Tabii, televizyonlarda çokça anlatıldı bu konular, tedbir alma konuları ama değerli arkadaşlar, biz parti olarak, demokratik kitle örgütleri olarak da önlemlerimizi çokça aldık fakat yetkililer buna karşı duyarsız kaldılar. Bakın, ben bu yayılım esnasında iki gün boyunca Vali Bey'i aradım, Sağlık İl Müdürünü aradım; hiçbiri bizim telefonlarımıza cevap vermediler. Mesele şuydu: "Bu konuyu birlikte ele alıp halkın sokağa çıkmaması noktasında ya da diğer tedbirlerini daha rahat alabilmesi noktasında ne yapabiliriz?" idi. Maalesef HDP'li Vekil olduğumuz için onların zihninde biz sakıncalıyız ve bizimle görüşmediler. Oysa Devlet Memurları Kanunu'nda deniyor ki: Devlet memuru dil, din, ırk cinsiyet siyasi düşünce mezhep farklılığı vesaire gözetmeksizin topluma hizmet etmek durumundadır. Oysa siz AKP Hükûmeti olarak memurları o denli korkutmuşsunuz ki kendi ilinin sorunlarını dile getirmek isteyen, bunu görüşmek isteyen vekille görüşmekten kaçınıyorlar. Niye? Çünkü muhaliftir, çünkü düşman kategorisine konulmuştur. Şimdi siz, toplumun birliğinden, bütünlüğünden bahsediyorsunuz; bu toplumda birlik bırakmamışsınız; sosyolojik olarak da bölmüşsünüz, siyaseten de bölmüşsünüz, memurları da bölmüşsünüz; parti devleti hâline getirmişsiniz.

CAHİT ÖZKAN (Denizli) - Türkiye tarihinde olmadığı kadar birlik beraberlik içerisinde ülkemizdeki derin ve paralel yapıları temizledik.
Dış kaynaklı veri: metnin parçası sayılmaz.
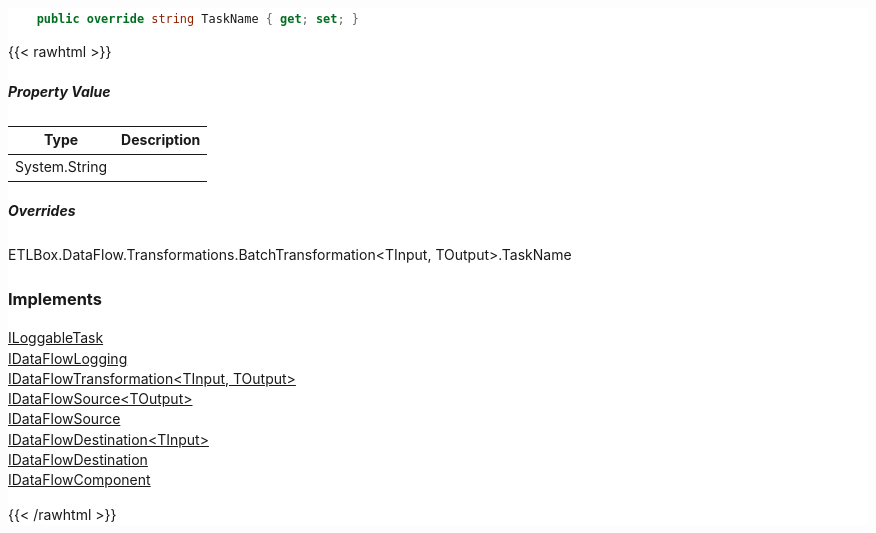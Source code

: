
 ```C#
    public override string TaskName { get; set; }
```

{{< rawhtml >}}
  <h5 class="propertyValue">Property Value</h5>
  <table class="table table-bordered table-striped table-condensed">
    <thead>
      <tr>
        <th>Type</th>
        <th>Description</th>
      </tr>
    </thead>
    <tbody>
      <tr>
        <td><span class="xref">System.String</span></td>
        <td></td>
      </tr>
    </tbody>
  </table>
  <h5 class="overrides">Overrides</h5>
  <div><span class="xref">ETLBox.DataFlow.Transformations.BatchTransformation&lt;TInput, TOutput&gt;.TaskName</span></div>
  <h3 id="implements">Implements</h3>
  <div>
      <a class="xref" href="/api/etlbox.controlflow/iloggabletask">ILoggableTask</a>
  </div>
  <div>
      <a class="xref" href="/api/etlbox.dataflow/idataflowlogging">IDataFlowLogging</a>
  </div>
  <div>
      <a class="xref" href="/api/etlbox.dataflow/idataflowtransformation-2">IDataFlowTransformation&lt;TInput, TOutput&gt;</a>
  </div>
  <div>
      <a class="xref" href="/api/etlbox.dataflow/idataflowsource-1">IDataFlowSource&lt;TOutput&gt;</a>
  </div>
  <div>
      <a class="xref" href="/api/etlbox.dataflow/idataflowsource">IDataFlowSource</a>
  </div>
  <div>
      <a class="xref" href="/api/etlbox.dataflow/idataflowdestination-1">IDataFlowDestination&lt;TInput&gt;</a>
  </div>
  <div>
      <a class="xref" href="/api/etlbox.dataflow/idataflowdestination">IDataFlowDestination</a>
  </div>
  <div>
      <a class="xref" href="/api/etlbox.dataflow/idataflowcomponent">IDataFlowComponent</a>
  </div>

{{< /rawhtml >}}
HASAN ÖZGÜNEŞ (Devamla) - Şimdi, değerli arkadaşlar, devlet hastaneleri yetersiz.

CAHİT ÖZKAN (Denizli) - Ülkemizdeki derin ve paralel yapıları temizledik, nifakları ortadan kaldırdık.

HASAN ÖZGÜNEŞ (Devamla) - Şırnak'ta, İdil'de, Cizre'de, Silopi'de, hastanelerin teknik araç gereçleri son derece yetersiz; doktor, memur yetersiz.

CAHİT ÖZKAN (Denizli) - Hamdolsun, Kürt'üyle Türk'üyle Laz'ıyla Çerkez'iyle, Alevi'siyle Sünni'siyle birlik ve beraberlik içerisindeyiz.

HASAN ÖZGÜNEŞ (Devamla) - Dolayısıyla, ne yapıyorlar? Her taraf dolmuş, dış illere göndermek durumunda kalıyorlar. Dolayısıyla bizim talebimiz şudur: Bir an önce müdahale edilmesi, gerekli ölçümlerin yapılması, tedavi imkânlarının yaratılmasıdır.

Diğer bir husus: Değerli arkadaşlar, yıllardır siyaset malzemesi yapılıyor "Şırnak'ın güneyine bölge hastanesi kuracağız." diye. Biz de dört gözle bekliyoruz, nerede bu hastane? Bir ara dediler "İdil'de yapacağız." Sonra dediler "Cizre'nin kuzeyinde yapacağız." En son dediler "Şırnak'ın güneyinde yapacağız." Halkı avutuyorlar, ortada hastane yok; mevcut hastaneler sağlık ocağının ölçüsünü aşan bir durumda değildir.

Diğer bir husus: Değerli arkadaşlar, her yıl yazın gelmesiyle bölgenin ormanları, coğrafyamızın ormanları çatışma ya da güvenlik nedeniyle top ateşine tutuluyor ya da bizatihi kesiliyor. Şimdi Şırnak'ın hemen güneyinde, 4 köyde bütün halkın itirazlarına rağmen, "Ormanlarımızın kesilmesini istemiyoruz." demelerine rağmen gidip Uludere korucularını getirip ormanları kestiriyorlar.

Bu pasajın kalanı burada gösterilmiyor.